Go through the records and report each line holding the string "Reset".
------------------------------
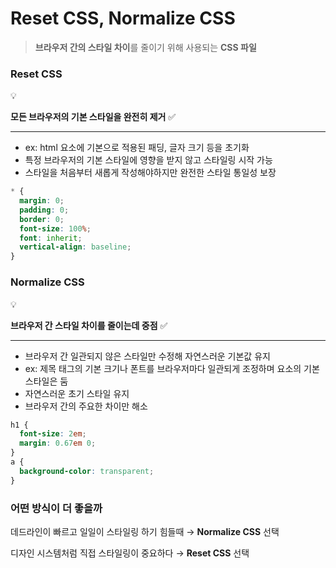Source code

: # Reset CSS, Normalize CSS
> **브라우저 간의 스타일 차이**를 줄이기 위해 사용되는 **CSS 파일**
> 

### Reset CSS

<aside>
💡

**모든 브라우저의 기본 스타일을 완전히 제거** ✅

---

- ex: html 요소에 기본으로 적용된 패딩, 글자 크기 등을 초기화
- 특정 브라우저의 기본 스타일에 영향을 받지 않고 스타일링 시작 가능
- 스타일을 처음부터 새롭게 작성해야하지만 완전한 스타일 통일성 보장
</aside>

```css
* {
  margin: 0;
  padding: 0;
  border: 0;
  font-size: 100%;
  font: inherit;
  vertical-align: baseline;
}
```

### Normalize CSS

<aside>
💡

**브라우저 간 스타일 차이를 줄이는데 중점** ✅

---

- 브라우저 간 일관되지 않은 스타일만 수정해 자연스러운 기본값 유지
- ex: 제목 태그의 기본 크기나 폰트를 브라우저마다 일관되게 조정하며 요소의 기본 스타일은 둠
- 자연스러운 초기 스타일 유지
- 브라우저 간의 주요한 차이만 해소
</aside>

```css
h1 {
  font-size: 2em;
  margin: 0.67em 0;
}
a {
  background-color: transparent;
}
```

### 어떤 방식이 더 좋을까

데드라인이 빠르고 일일이 스타일링 하기 힘들때 → **Normalize CSS** 선택

디자인 시스템처럼 직접 스타일링이 중요하다 → **Reset CSS** 선택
------------------------------
## REPLY TO THE TASK
: # Reset CSS, Normalize CSS
### Reset CSS
디자인 시스템처럼 직접 스타일링이 중요하다 → **Reset CSS** 선택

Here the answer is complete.